Katherine Frith and Kavita Karan

Magazines as Global Media

The past few decades have seen an unprecedented growth in magazines worldwide. Western magazines like Cosmopolitan, Elle, Vogue, Maxim, and Seventeen now have “local country” editions around the world. In addition, media liberalization combined with rising literacy rates and growing income levels in many parts of the world has resulted in a burgeoning number of local magazines. This growth means that advertising researchers now have a wide and varied assortment of magazines available in which to study advertising.

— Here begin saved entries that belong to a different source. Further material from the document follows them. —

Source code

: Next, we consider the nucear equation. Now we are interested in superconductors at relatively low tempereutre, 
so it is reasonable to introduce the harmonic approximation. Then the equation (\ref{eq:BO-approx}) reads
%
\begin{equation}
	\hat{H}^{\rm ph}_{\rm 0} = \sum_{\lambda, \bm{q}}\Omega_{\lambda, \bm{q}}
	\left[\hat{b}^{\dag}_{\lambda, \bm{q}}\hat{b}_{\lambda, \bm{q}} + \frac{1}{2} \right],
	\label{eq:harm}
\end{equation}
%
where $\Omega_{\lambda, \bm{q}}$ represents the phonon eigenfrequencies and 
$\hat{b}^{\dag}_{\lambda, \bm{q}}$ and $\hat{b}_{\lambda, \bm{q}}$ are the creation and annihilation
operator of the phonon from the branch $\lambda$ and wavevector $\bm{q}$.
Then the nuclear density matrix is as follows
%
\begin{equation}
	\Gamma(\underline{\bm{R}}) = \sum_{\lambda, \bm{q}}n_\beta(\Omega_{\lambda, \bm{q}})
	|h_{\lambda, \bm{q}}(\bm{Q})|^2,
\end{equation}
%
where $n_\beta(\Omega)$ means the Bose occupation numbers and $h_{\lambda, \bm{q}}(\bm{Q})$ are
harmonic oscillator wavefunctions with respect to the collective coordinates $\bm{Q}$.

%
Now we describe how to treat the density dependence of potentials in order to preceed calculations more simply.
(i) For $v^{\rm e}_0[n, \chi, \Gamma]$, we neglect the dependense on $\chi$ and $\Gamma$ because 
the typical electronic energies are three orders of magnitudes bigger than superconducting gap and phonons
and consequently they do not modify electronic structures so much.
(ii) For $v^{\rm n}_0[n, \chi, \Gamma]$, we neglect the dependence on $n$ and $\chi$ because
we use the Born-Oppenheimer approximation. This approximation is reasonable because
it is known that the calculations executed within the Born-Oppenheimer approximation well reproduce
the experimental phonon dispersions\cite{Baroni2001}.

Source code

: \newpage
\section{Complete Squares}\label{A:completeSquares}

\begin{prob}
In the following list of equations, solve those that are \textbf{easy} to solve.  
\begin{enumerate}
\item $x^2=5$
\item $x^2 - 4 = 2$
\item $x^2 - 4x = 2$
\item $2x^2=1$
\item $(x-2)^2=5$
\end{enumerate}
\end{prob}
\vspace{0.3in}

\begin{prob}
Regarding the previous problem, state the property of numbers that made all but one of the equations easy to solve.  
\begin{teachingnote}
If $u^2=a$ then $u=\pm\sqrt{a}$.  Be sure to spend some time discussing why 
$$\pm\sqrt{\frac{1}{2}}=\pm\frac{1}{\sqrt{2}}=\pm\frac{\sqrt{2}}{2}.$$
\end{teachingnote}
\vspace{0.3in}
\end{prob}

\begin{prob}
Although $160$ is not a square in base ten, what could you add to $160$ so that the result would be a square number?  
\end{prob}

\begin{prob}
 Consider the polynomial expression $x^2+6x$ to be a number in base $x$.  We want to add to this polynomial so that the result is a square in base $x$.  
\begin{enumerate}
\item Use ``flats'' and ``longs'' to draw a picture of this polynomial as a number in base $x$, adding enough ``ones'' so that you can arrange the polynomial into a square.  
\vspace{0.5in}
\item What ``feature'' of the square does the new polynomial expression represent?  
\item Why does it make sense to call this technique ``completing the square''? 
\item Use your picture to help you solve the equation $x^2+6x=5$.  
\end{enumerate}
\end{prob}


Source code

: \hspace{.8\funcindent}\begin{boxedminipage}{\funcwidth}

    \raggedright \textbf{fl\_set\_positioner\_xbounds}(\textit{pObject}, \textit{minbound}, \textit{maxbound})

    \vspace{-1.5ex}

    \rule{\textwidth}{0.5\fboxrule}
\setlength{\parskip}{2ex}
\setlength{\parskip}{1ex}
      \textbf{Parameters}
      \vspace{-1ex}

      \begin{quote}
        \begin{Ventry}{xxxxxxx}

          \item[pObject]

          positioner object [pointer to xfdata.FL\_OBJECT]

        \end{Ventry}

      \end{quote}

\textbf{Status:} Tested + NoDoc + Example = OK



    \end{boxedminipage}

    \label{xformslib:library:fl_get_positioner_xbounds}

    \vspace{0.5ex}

The internationalization of magazines is not a new phenomenon. Harper’s Bazaar, a US magazine, began publishing a UK edition as early as 1929 (Hafstrand, 1995) and Elle, a European-based women’s magazine, expanded into Japan in the late 1960s. However, as Herman and McChesney (1997) note, “the establishment of an integrated global media market only began in earnest in the late 1980s and did not reach its full potential until the 1990s” (p. 10). In terms of international expansion, Elle magazine, owned by the French publishing giant Hachette Filipacchi, has been most aggressive in the last 20 years. Hachette Filipacchi first launched Elle in 1945 and it now prints 36 special country editions – including editions in the local languages of India, Thailand, China, and Korea – selling more than 60 million copies a year. It was the first international fashion monthly on newsstands ...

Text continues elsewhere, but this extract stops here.